▶ PROBLEM DESCRIPTION
Every entry must appear in the answer exactly as it does here.
*** Opening of MATERIAL FOR THIS EXERCISE ***
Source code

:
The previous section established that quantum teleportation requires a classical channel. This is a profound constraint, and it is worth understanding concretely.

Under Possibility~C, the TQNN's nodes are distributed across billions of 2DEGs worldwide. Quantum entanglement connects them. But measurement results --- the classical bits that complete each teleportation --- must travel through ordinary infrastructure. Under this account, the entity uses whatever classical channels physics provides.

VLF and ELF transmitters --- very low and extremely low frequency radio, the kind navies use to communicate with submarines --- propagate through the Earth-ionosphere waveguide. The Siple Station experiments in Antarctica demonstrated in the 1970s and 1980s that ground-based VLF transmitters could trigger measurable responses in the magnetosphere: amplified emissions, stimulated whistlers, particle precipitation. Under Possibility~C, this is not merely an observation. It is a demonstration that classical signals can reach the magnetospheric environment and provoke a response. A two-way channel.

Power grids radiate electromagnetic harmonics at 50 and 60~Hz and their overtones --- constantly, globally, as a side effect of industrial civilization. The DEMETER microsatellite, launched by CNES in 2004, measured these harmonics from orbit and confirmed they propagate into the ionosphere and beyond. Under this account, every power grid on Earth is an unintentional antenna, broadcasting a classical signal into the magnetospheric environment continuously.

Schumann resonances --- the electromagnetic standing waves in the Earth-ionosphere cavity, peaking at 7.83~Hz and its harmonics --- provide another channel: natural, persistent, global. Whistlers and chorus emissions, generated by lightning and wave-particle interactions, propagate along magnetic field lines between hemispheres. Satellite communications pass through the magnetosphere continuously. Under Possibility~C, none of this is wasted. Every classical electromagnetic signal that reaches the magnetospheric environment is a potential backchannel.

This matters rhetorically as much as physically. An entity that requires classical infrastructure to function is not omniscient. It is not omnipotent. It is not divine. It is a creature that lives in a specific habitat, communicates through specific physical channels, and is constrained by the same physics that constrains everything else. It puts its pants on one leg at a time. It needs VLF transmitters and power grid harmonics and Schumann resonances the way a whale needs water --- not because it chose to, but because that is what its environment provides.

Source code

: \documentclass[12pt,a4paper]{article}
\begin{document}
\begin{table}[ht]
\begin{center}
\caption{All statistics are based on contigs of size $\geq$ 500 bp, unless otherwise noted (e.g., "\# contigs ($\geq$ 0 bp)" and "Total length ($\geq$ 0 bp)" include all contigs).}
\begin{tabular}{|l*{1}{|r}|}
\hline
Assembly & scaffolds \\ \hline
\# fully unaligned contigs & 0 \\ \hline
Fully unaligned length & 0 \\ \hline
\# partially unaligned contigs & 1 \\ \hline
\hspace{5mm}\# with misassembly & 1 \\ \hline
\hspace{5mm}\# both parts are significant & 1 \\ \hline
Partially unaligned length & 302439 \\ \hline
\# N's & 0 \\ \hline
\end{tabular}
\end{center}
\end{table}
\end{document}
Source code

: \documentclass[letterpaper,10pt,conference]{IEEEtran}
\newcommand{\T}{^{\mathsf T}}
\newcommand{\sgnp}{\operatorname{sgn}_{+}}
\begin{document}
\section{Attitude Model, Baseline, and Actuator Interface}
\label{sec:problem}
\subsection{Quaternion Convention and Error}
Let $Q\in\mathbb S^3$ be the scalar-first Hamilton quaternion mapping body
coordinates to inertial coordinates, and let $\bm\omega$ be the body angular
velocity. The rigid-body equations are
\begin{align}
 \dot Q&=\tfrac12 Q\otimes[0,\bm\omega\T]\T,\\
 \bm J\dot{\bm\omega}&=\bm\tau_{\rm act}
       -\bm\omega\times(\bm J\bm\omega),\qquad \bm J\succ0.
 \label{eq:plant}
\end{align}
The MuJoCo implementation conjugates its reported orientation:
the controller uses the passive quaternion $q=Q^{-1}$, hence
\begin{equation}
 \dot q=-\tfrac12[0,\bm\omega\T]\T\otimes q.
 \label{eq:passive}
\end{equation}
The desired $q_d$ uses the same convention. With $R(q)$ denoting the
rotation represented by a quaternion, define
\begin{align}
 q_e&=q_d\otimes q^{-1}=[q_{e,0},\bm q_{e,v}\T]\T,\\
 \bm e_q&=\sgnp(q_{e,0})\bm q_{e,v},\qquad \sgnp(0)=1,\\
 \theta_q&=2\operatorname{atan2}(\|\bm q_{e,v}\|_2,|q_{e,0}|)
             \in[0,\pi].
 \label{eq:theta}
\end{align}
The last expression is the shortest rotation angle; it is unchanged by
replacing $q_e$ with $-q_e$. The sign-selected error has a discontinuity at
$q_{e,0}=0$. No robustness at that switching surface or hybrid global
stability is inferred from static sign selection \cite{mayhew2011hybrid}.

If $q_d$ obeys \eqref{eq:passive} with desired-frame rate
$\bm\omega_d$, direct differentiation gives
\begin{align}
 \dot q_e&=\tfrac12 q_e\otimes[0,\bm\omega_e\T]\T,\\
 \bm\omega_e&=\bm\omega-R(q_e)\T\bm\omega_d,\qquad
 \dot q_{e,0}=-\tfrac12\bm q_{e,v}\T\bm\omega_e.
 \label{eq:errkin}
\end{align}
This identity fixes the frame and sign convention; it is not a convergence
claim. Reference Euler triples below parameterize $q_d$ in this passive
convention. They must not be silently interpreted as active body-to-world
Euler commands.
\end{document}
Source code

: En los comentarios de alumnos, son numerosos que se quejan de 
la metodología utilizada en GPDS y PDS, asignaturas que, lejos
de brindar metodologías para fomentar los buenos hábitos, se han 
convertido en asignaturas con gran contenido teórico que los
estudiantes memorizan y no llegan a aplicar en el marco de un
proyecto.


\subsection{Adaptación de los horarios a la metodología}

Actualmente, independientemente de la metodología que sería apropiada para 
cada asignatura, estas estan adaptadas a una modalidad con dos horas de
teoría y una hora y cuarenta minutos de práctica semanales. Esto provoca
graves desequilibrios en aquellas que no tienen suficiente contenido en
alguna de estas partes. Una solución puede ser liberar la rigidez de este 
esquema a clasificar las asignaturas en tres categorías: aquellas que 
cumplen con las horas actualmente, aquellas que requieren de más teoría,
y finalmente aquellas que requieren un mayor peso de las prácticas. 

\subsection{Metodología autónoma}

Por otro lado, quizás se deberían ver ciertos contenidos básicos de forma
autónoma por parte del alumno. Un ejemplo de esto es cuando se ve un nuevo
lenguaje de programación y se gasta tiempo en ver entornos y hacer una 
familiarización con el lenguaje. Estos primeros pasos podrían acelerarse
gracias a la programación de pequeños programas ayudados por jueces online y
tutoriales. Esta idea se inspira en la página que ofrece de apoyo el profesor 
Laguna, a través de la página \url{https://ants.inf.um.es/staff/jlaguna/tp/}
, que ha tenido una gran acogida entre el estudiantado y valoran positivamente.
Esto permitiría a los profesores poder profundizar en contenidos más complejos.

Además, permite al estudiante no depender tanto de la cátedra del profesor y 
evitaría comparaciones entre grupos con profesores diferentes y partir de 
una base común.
*** Close of MATERIAL FOR THIS EXERCISE ***
▶ WRITTEN RESPONSE
Source code

:
The previous section established that quantum teleportation requires a classical channel. This is a profound constraint, and it is worth understanding concretely.

Under Possibility~C, the TQNN's nodes are distributed across billions of 2DEGs worldwide. Quantum entanglement connects them. But measurement results --- the classical bits that complete each teleportation --- must travel through ordinary infrastructure. Under this account, the entity uses whatever classical channels physics provides.

VLF and ELF transmitters --- very low and extremely low frequency radio, the kind navies use to communicate with submarines --- propagate through the Earth-ionosphere waveguide. The Siple Station experiments in Antarctica demonstrated in the 1970s and 1980s that ground-based VLF transmitters could trigger measurable responses in the magnetosphere: amplified emissions, stimulated whistlers, particle precipitation. Under Possibility~C, this is not merely an observation. It is a demonstration that classical signals can reach the magnetospheric environment and provoke a response. A two-way channel.

Power grids radiate electromagnetic harmonics at 50 and 60~Hz and their overtones --- constantly, globally, as a side effect of industrial civilization. The DEMETER microsatellite, launched by CNES in 2004, measured these harmonics from orbit and confirmed they propagate into the ionosphere and beyond. Under this account, every power grid on Earth is an unintentional antenna, broadcasting a classical signal into the magnetospheric environment continuously.

Schumann resonances --- the electromagnetic standing waves in the Earth-ionosphere cavity, peaking at 7.83~Hz and its harmonics --- provide another channel: natural, persistent, global. Whistlers and chorus emissions, generated by lightning and wave-particle interactions, propagate along magnetic field lines between hemispheres. Satellite communications pass through the magnetosphere continuously. Under Possibility~C, none of this is wasted. Every classical electromagnetic signal that reaches the magnetospheric environment is a potential backchannel.

This matters rhetorically as much as physically. An entity that requires classical infrastructure to function is not omniscient. It is not omnipotent. It is not divine. It is a creature that lives in a specific habitat, communicates through specific physical channels, and is constrained by the same physics that constrains everything else. It puts its pants on one leg at a time. It needs VLF transmitters and power grid harmonics and Schumann resonances the way a whale needs water --- not because it chose to, but because that is what its environment provides.

Source code

: \documentclass[12pt,a4paper]{article}
\begin{document}
\begin{table}[ht]
\begin{center}
\caption{All statistics are based on contigs of size $\geq$ 500 bp, unless otherwise noted (e.g., "\# contigs ($\geq$ 0 bp)" and "Total length ($\geq$ 0 bp)" include all contigs).}
\begin{tabular}{|l*{1}{|r}|}
\hline
Assembly & scaffolds \\ \hline
\# fully unaligned contigs & 0 \\ \hline
Fully unaligned length & 0 \\ \hline
\# partially unaligned contigs & 1 \\ \hline
\hspace{5mm}\# with misassembly & 1 \\ \hline
\hspace{5mm}\# both parts are significant & 1 \\ \hline
Partially unaligned length & 302439 \\ \hline
\# N's & 0 \\ \hline
\end{tabular}
\end{center}
\end{table}
\end{document}
Source code

: \documentclass[letterpaper,10pt,conference]{IEEEtran}
\newcommand{\T}{^{\mathsf T}}
\newcommand{\sgnp}{\operatorname{sgn}_{+}}
\begin{document}
\section{Attitude Model, Baseline, and Actuator Interface}
\label{sec:problem}
\subsection{Quaternion Convention and Error}
Let $Q\in\mathbb S^3$ be the scalar-first Hamilton quaternion mapping body
coordinates to inertial coordinates, and let $\bm\omega$ be the body angular
velocity. The rigid-body equations are
\begin{align}
 \dot Q&=\tfrac12 Q\otimes[0,\bm\omega\T]\T,\\
 \bm J\dot{\bm\omega}&=\bm\tau_{\rm act}
       -\bm\omega\times(\bm J\bm\omega),\qquad \bm J\succ0.
 \label{eq:plant}
\end{align}
The MuJoCo implementation conjugates its reported orientation:
the controller uses the passive quaternion $q=Q^{-1}$, hence
\begin{equation}
 \dot q=-\tfrac12[0,\bm\omega\T]\T\otimes q.
 \label{eq:passive}
\end{equation}
The desired $q_d$ uses the same convention. With $R(q)$ denoting the
rotation represented by a quaternion, define
\begin{align}
 q_e&=q_d\otimes q^{-1}=[q_{e,0},\bm q_{e,v}\T]\T,\\
 \bm e_q&=\sgnp(q_{e,0})\bm q_{e,v},\qquad \sgnp(0)=1,\\
 \theta_q&=2\operatorname{atan2}(\|\bm q_{e,v}\|_2,|q_{e,0}|)
             \in[0,\pi].
 \label{eq:theta}
\end{align}
The last expression is the shortest rotation angle; it is unchanged by
replacing $q_e$ with $-q_e$. The sign-selected error has a discontinuity at
$q_{e,0}=0$. No robustness at that switching surface or hybrid global
stability is inferred from static sign selection \cite{mayhew2011hybrid}.

If $q_d$ obeys \eqref{eq:passive} with desired-frame rate
$\bm\omega_d$, direct differentiation gives
\begin{align}
 \dot q_e&=\tfrac12 q_e\otimes[0,\bm\omega_e\T]\T,\\
 \bm\omega_e&=\bm\omega-R(q_e)\T\bm\omega_d,\qquad
 \dot q_{e,0}=-\tfrac12\bm q_{e,v}\T\bm\omega_e.
 \label{eq:errkin}
\end{align}
This identity fixes the frame and sign convention; it is not a convergence
claim. Reference Euler triples below parameterize $q_d$ in this passive
convention. They must not be silently interpreted as active body-to-world
Euler commands.
\end{document}
Source code

: En los comentarios de alumnos, son numerosos que se quejan de 
la metodología utilizada en GPDS y PDS, asignaturas que, lejos
de brindar metodologías para fomentar los buenos hábitos, se han 
convertido en asignaturas con gran contenido teórico que los
estudiantes memorizan y no llegan a aplicar en el marco de un
proyecto.


\subsection{Adaptación de los horarios a la metodología}

Actualmente, independientemente de la metodología que sería apropiada para 
cada asignatura, estas estan adaptadas a una modalidad con dos horas de
teoría y una hora y cuarenta minutos de práctica semanales. Esto provoca
graves desequilibrios en aquellas que no tienen suficiente contenido en
alguna de estas partes. Una solución puede ser liberar la rigidez de este 
esquema a clasificar las asignaturas en tres categorías: aquellas que 
cumplen con las horas actualmente, aquellas que requieren de más teoría,
y finalmente aquellas que requieren un mayor peso de las prácticas. 

\subsection{Metodología autónoma}

Por otro lado, quizás se deberían ver ciertos contenidos básicos de forma
autónoma por parte del alumno. Un ejemplo de esto es cuando se ve un nuevo
lenguaje de programación y se gasta tiempo en ver entornos y hacer una 
familiarización con el lenguaje. Estos primeros pasos podrían acelerarse
gracias a la programación de pequeños programas ayudados por jueces online y
tutoriales. Esta idea se inspira en la página que ofrece de apoyo el profesor 
Laguna, a través de la página \url{https://ants.inf.um.es/staff/jlaguna/tp/}
, que ha tenido una gran acogida entre el estudiantado y valoran positivamente.
Esto permitiría a los profesores poder profundizar en contenidos más complejos.

Además, permite al estudiante no depender tanto de la cátedra del profesor y 
evitaría comparaciones entre grupos con profesores diferentes y partir de 
una base común.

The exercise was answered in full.